§ What to produce
You are asked to filter the data below and copy every line holding "kableExtra".

Dataset entries
<<<<

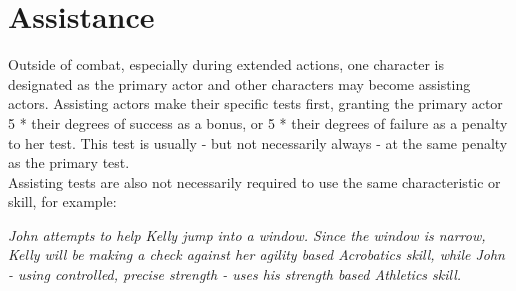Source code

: \documentclass[12pt,a4paper,openany,dvipsnames]{book}
\begin{document}
	\section{Assistance}
	Outside of combat, especially during extended actions,
		one character is designated as the primary actor and other characters may become assisting actors.
	Assisting actors make their specific tests first,
		granting the primary actor 5 * their degrees of success as a bonus,
		or 5 * their degrees of failure as a penalty to her test.
	This test is usually - but not necessarily always - at the same penalty as the primary test.
	\\%
	Assisting tests are also not necessarily required to use the same characteristic or skill, for example:\par
	\begin{exampleblock}
		\itshape
		John attempts to help Kelly jump into a window. Since the window is narrow, Kelly will be making a check against her agility based Acrobatics skill, while John - using controlled, precise strength - uses his strength based Athletics skill.
	\end{exampleblock}
\end{document}

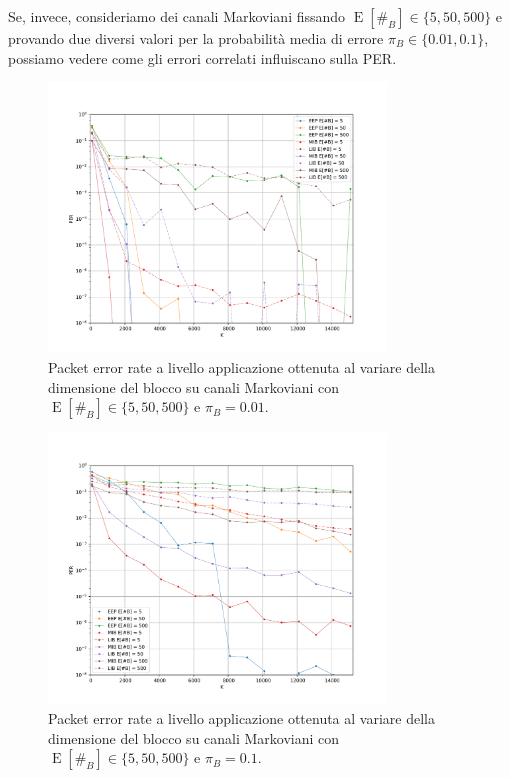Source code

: \documentclass[italian, a4paper, 12pt]{article}
\newcommand{\E}[1]{\operatorname{E}\left[#1\right]}
\newcommand{\EnB}{\E{\#_B}}
\begin{document}
Se, invece, consideriamo dei canali Markoviani fissando $\EnB \in
\{5,50,500\}$ e provando due diversi valori per la probabilità media
di errore $\pi_B \in \{0.01, 0.1\}$, possiamo vedere come gli errori
correlati influiscano sulla PER.
%
\begin{figure}[htb]
  \centering
  \includegraphics[width=0.8\textwidth]{plot_markov_pi100}
  \caption{Packet error rate a livello applicazione ottenuta al
    variare della dimensione del blocco su canali Markoviani con $\EnB
    \in \{5,50,500\}$ e $\pi_B = 0.01$.}
  \label{fig:markov_pi100}
\end{figure}
%
\begin{figure}[htb]
  \centering
  \includegraphics[width=0.8\textwidth]{plot_markov_pi10}
  \caption{Packet error rate a livello applicazione ottenuta al
    variare della dimensione del blocco su canali Markoviani con $\EnB
    \in \{5,50,500\}$ e $\pi_B = 0.1$.}
  \label{fig:markov_pi10}
\end{figure}
\end{document}
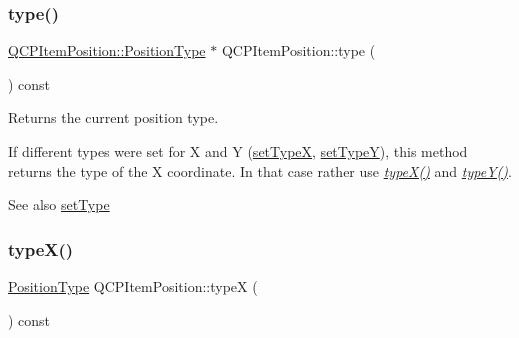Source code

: \subsubsection{\texorpdfstring{type()}{type()}}
{\footnotesize\ttfamily \mbox{\hyperlink{class_q_c_p_item_position_aad9936c22bf43e3d358552f6e86dbdc8}{Q\+C\+P\+Item\+Position\+::\+Position\+Type}} $\ast$ Q\+C\+P\+Item\+Position\+::type (\begin{DoxyParamCaption}{ }\end{DoxyParamCaption}) const\hspace{0.3cm}{\ttfamily [inline]}}

Returns the current position type.

If different types were set for X and Y (\mbox{\hyperlink{class_q_c_p_item_position_a2113b2351d6d00457fb3559a4e20c3ea}{set\+TypeX}}, \mbox{\hyperlink{class_q_c_p_item_position_ac2a454aa5a54c1615c50686601ec4510}{set\+TypeY}}), this method returns the type of the X coordinate. In that case rather use {\itshape \mbox{\hyperlink{class_q_c_p_item_position_a1415911868835701c04250566bfc681d}{type\+X()}}} and {\itshape \mbox{\hyperlink{class_q_c_p_item_position_ae47bac6f679c58f9e1c78dc63d56f331}{type\+Y()}}}.

\begin{DoxySeeAlso}{See also}
\mbox{\hyperlink{class_q_c_p_item_position_aa476abf71ed8fa4c537457ebb1a754ad}{set\+Type}} 
\end{DoxySeeAlso}
\mbox{\label{class_q_c_p_item_position_a1415911868835701c04250566bfc681d}} 
\subsubsection{\texorpdfstring{typeX()}{typeX()}}
{\footnotesize\ttfamily \mbox{\hyperlink{class_q_c_p_item_position_aad9936c22bf43e3d358552f6e86dbdc8}{Position\+Type}} Q\+C\+P\+Item\+Position\+::typeX (\begin{DoxyParamCaption}{ }\end{DoxyParamCaption}) const\hspace{0.3cm}{\ttfamily [inline]}}

\mbox{\label{class_q_c_p_item_position_ae47bac6f679c58f9e1c78dc63d56f331}} 
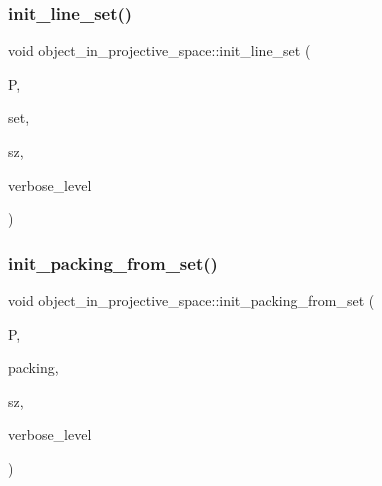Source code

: \subsubsection{\texorpdfstring{init\+\_\+line\+\_\+set()}{init\_line\_set()}}
{\footnotesize\ttfamily void object\+\_\+in\+\_\+projective\+\_\+space\+::init\+\_\+line\+\_\+set (\begin{DoxyParamCaption}\item[{\mbox{\hyperlink{classprojective__space}{projective\+\_\+space}} $\ast$}]{P,  }\item[{\mbox{\hyperlink{galois_8h_a09fddde158a3a20bd2dcadb609de11dc}{I\+NT}} $\ast$}]{set,  }\item[{\mbox{\hyperlink{galois_8h_a09fddde158a3a20bd2dcadb609de11dc}{I\+NT}}}]{sz,  }\item[{\mbox{\hyperlink{galois_8h_a09fddde158a3a20bd2dcadb609de11dc}{I\+NT}}}]{verbose\+\_\+level }\end{DoxyParamCaption})}

\mbox{\label{classobject__in__projective__space_a085f606728855cecf404108ed051bec7}} 
\subsubsection{\texorpdfstring{init\+\_\+packing\+\_\+from\+\_\+set()}{init\_packing\_from\_set()}}
{\footnotesize\ttfamily void object\+\_\+in\+\_\+projective\+\_\+space\+::init\+\_\+packing\+\_\+from\+\_\+set (\begin{DoxyParamCaption}\item[{\mbox{\hyperlink{classprojective__space}{projective\+\_\+space}} $\ast$}]{P,  }\item[{\mbox{\hyperlink{galois_8h_a09fddde158a3a20bd2dcadb609de11dc}{I\+NT}} $\ast$}]{packing,  }\item[{\mbox{\hyperlink{galois_8h_a09fddde158a3a20bd2dcadb609de11dc}{I\+NT}}}]{sz,  }\item[{\mbox{\hyperlink{galois_8h_a09fddde158a3a20bd2dcadb609de11dc}{I\+NT}}}]{verbose\+\_\+level }\end{DoxyParamCaption})}

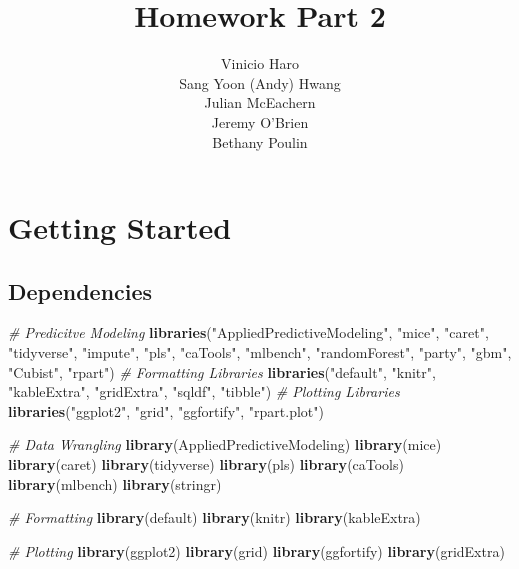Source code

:\documentclass[]{report}
\title{Homework Part 2}
\author{Vinicio Haro \\ Sang Yoon (Andy) Hwang \\ Julian McEachern \\ Jeremy O'Brien \\ Bethany Poulin}
\date{}
\newenvironment{Shaded}{\begin{snugshade}}{\end{snugshade}}
\newcommand{\KeywordTok}[1]{\textcolor[rgb]{0.13,0.29,0.53}{\textbf{#1}}}
\newcommand{\StringTok}[1]{\textcolor[rgb]{0.31,0.60,0.02}{#1}}
\newcommand{\CommentTok}[1]{\textcolor[rgb]{0.56,0.35,0.01}{\textit{#1}}}
\newcommand{\NormalTok}[1]{#1}
\begin{document}
\maketitle

{
\setcounter{tocdepth}{2}
\tableofcontents
}
\chapter*{Getting Started}\label{Overview}

\section{Dependencies}\label{dependencies}

\begin{Shaded}
\begin{Highlighting}[]
\CommentTok{# Predicitve Modeling}
\KeywordTok{libraries}\NormalTok{(}\StringTok{"AppliedPredictiveModeling"}\NormalTok{, }\StringTok{"mice"}\NormalTok{, }\StringTok{"caret"}\NormalTok{, }\StringTok{"tidyverse"}\NormalTok{, }
    \StringTok{"impute"}\NormalTok{, }\StringTok{"pls"}\NormalTok{, }\StringTok{"caTools"}\NormalTok{, }\StringTok{"mlbench"}\NormalTok{, }\StringTok{"randomForest"}\NormalTok{, }\StringTok{"party"}\NormalTok{, }
    \StringTok{"gbm"}\NormalTok{, }\StringTok{"Cubist"}\NormalTok{, }\StringTok{"rpart"}\NormalTok{)}
\CommentTok{# Formatting Libraries}
\KeywordTok{libraries}\NormalTok{(}\StringTok{"default"}\NormalTok{, }\StringTok{"knitr"}\NormalTok{, }\StringTok{"kableExtra"}\NormalTok{, }\StringTok{"gridExtra"}\NormalTok{, }\StringTok{"sqldf"}\NormalTok{, }
    \StringTok{"tibble"}\NormalTok{)}
\CommentTok{# Plotting Libraries}
\KeywordTok{libraries}\NormalTok{(}\StringTok{"ggplot2"}\NormalTok{, }\StringTok{"grid"}\NormalTok{, }\StringTok{"ggfortify"}\NormalTok{, }\StringTok{"rpart.plot"}\NormalTok{)}

\CommentTok{# Data Wrangling}
\KeywordTok{library}\NormalTok{(AppliedPredictiveModeling)}
\KeywordTok{library}\NormalTok{(mice)}
\KeywordTok{library}\NormalTok{(caret)}
\KeywordTok{library}\NormalTok{(tidyverse)}
\KeywordTok{library}\NormalTok{(pls)}
\KeywordTok{library}\NormalTok{(caTools)}
\KeywordTok{library}\NormalTok{(mlbench)}
\KeywordTok{library}\NormalTok{(stringr)}

\CommentTok{# Formatting}
\KeywordTok{library}\NormalTok{(default)}
\KeywordTok{library}\NormalTok{(knitr)}
\KeywordTok{library}\NormalTok{(kableExtra)}

\CommentTok{# Plotting}
\KeywordTok{library}\NormalTok{(ggplot2)}
\KeywordTok{library}\NormalTok{(grid)}
\KeywordTok{library}\NormalTok{(ggfortify)}
\KeywordTok{library}\NormalTok{(gridExtra)}
\end{Highlighting}
\end{Shaded}
\end{document}
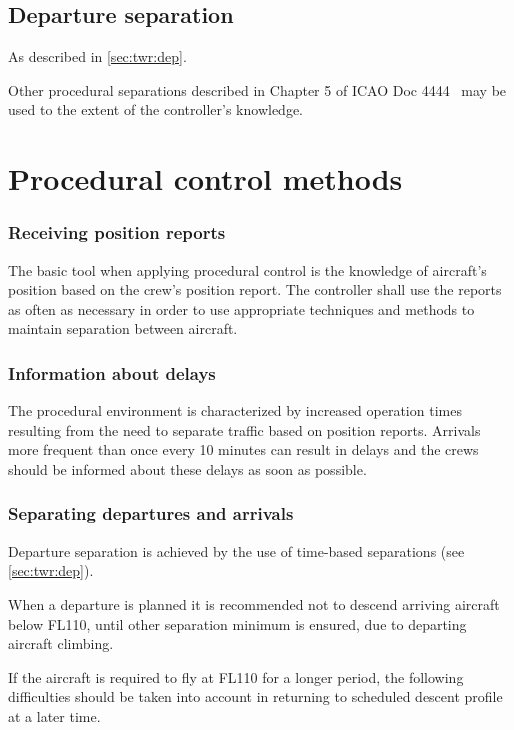 \subsection{Departure separation}
As described in \cref{sec:twr:dep}.

Other procedural separations described in Chapter 5 of ICAO Doc 4444~\cite{4444}
may be used to the extent of the controller's knowledge.

\section{Procedural control methods}%
\label{sec:app:procedural_methods}

\subsubsection{Receiving position reports}

The basic tool when applying procedural control is the knowledge of aircraft's
position based on the crew's position report. The controller shall use the
reports as often as necessary in order to use appropriate techniques and methods
to maintain separation between aircraft.

\subsubsection{Information about delays}

The procedural environment is characterized by increased operation times
resulting from the need to separate traffic based on position reports. Arrivals
more frequent than once every 10 minutes can result in delays and the crews
should be informed about these delays as soon as possible.

\subsubsection{Separating departures and arrivals}

Departure separation is achieved by the use of time-based separations (see
\cref{sec:twr:dep}).

When a departure is planned it is recommended not to descend arriving aircraft
below FL110, until other separation minimum is ensured, due to departing
aircraft climbing.

If the aircraft is required to fly at FL110 for a longer period, the following
difficulties should be taken into account in returning to scheduled descent
profile at a later time.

>>>>

§ Written solution
\KeywordTok{libraries}\NormalTok{(}\StringTok{"default"}\NormalTok{, }\StringTok{"knitr"}\NormalTok{, }\StringTok{"kableExtra"}\NormalTok{, }\StringTok{"gridExtra"}\NormalTok{, }\StringTok{"sqldf"}\NormalTok{, }
\KeywordTok{library}\NormalTok{(kableExtra)}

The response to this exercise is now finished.